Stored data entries
# # # # #

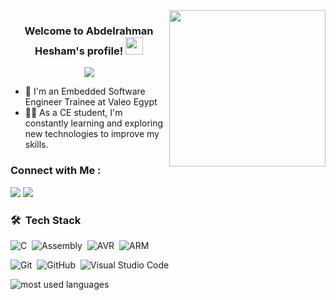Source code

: 
<img width="250" align="right" src="https://media.tenor.com/YT66q4fVuVsAAAAd/depressed-be-happy.gif">

<h3 align="center">
  Welcome to Abdelrahman Hesham's profile!
  <img src="https://media.giphy.com/media/hvRJCLFzcasrR4ia7z/giphy.gif" width="28">
</h3>

<!-- Typing SVG by DenverCoder1 - https://github.com/DenverCoder1/readme-typing-svg -->
<p align="center">
  <a href="https://github.com/DenverCoder1/readme-typing-svg"><img src="https://readme-typing-svg.herokuapp.com/?lines=Embedded%20Systems%20Software%20developer;Always%20learning%20new%20things&font=Fira%20Code&center=true&width=440&height=45&color=f75c7e&vCenter=true&size=20"></a>
</p> 

- 🏢 I'm an Embedded Software Engineer Trainee at Valeo Egypt
- 👨‍💻 As a CE student, I'm constantly learning and exploring new technologies to improve my skills.


### Connect with Me :

<a href="https://www.linkedin.com/in/abdulrahman-hesham/" target="_blank"><img src="https://img.shields.io/badge/-Abdelrahman%20Hesham-0077B5?style=for-the-badge&logo=Linkedin&logoColor=white"/></a>
<a href="https://www.facebook.com/AbdelrahmanHesham1100/" target="_blank"><img src="https://img.shields.io/badge/-Abdelrahman%20Hesham-0077B5?style=for-the-badge&logo=Facebook&logoColor=white"/></a>
### 🛠 &nbsp;Tech Stack
![C](https://img.shields.io/badge/-C-05122A?style=flat&logo=C)&nbsp;
![Assembly](https://img.shields.io/badge/-Assembly-05122A?style=flat&logo=Assembly&logoColor=563D7C)&nbsp;
![AVR](https://img.shields.io/badge/-AVR-05122A?style=flat&logo=AVR)&nbsp;
![ARM](https://img.shields.io/badge/-ARM-05122A?style=flat&logo=ARM)&nbsp;

![Git](https://img.shields.io/badge/-Git-05122A?style=flat&logo=git)&nbsp;
![GitHub](https://img.shields.io/badge/-GitHub-05122A?style=flat&logo=github)&nbsp;
![Visual Studio Code](https://img.shields.io/badge/-Visual%20Studio%20Code-05122A?style=flat&logo=visual-studio-code&logoColor=007ACC)&nbsp;




<img align="left" src="https://github-readme-stats.vercel.app/api/top-langs?username=Red-Cloud2000&show_icons=true&locale=en&layout=compact&theme=radical" alt="most used languages" />
<br>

# # # # #

INSTRUCTIONS TO FOLLOW
Each line of the data should be quoted exactly, with pictures left out.

RESULT FOR THIS TASK
Source code

: 
<img width="250" align="right" src="https://media.tenor.com/YT66q4fVuVsAAAAd/depressed-be-happy.gif">

<h3 align="center">
  Welcome to Abdelrahman Hesham's profile!
  <img src="https://media.giphy.com/media/hvRJCLFzcasrR4ia7z/giphy.gif" width="28">
</h3>

<!-- Typing SVG by DenverCoder1 - https://github.com/DenverCoder1/readme-typing-svg -->
<p align="center">
  <a href="https://github.com/DenverCoder1/readme-typing-svg"><img src="https://readme-typing-svg.herokuapp.com/?lines=Embedded%20Systems%20Software%20developer;Always%20learning%20new%20things&font=Fira%20Code&center=true&width=440&height=45&color=f75c7e&vCenter=true&size=20"></a>
</p> 

- 🏢 I'm an Embedded Software Engineer Trainee at Valeo Egypt
- 👨‍💻 As a CE student, I'm constantly learning and exploring new technologies to improve my skills.


### Connect with Me :

<a href="https://www.linkedin.com/in/abdulrahman-hesham/" target="_blank"><img src="https://img.shields.io/badge/-Abdelrahman%20Hesham-0077B5?style=for-the-badge&logo=Linkedin&logoColor=white"/></a>
<a href="https://www.facebook.com/AbdelrahmanHesham1100/" target="_blank"><img src="https://img.shields.io/badge/-Abdelrahman%20Hesham-0077B5?style=for-the-badge&logo=Facebook&logoColor=white"/></a>
### 🛠 &nbsp;Tech Stack
![C](https://img.shields.io/badge/-C-05122A?style=flat&logo=C)&nbsp;
![Assembly](https://img.shields.io/badge/-Assembly-05122A?style=flat&logo=Assembly&logoColor=563D7C)&nbsp;
![AVR](https://img.shields.io/badge/-AVR-05122A?style=flat&logo=AVR)&nbsp;
![ARM](https://img.shields.io/badge/-ARM-05122A?style=flat&logo=ARM)&nbsp;

![Git](https://img.shields.io/badge/-Git-05122A?style=flat&logo=git)&nbsp;
![GitHub](https://img.shields.io/badge/-GitHub-05122A?style=flat&logo=github)&nbsp;
![Visual Studio Code](https://img.shields.io/badge/-Visual%20Studio%20Code-05122A?style=flat&logo=visual-studio-code&logoColor=007ACC)&nbsp;




<img align="left" src="https://github-readme-stats.vercel.app/api/top-langs?username=Red-Cloud2000&show_icons=true&locale=en&layout=compact&theme=radical" alt="most used languages" />
<br>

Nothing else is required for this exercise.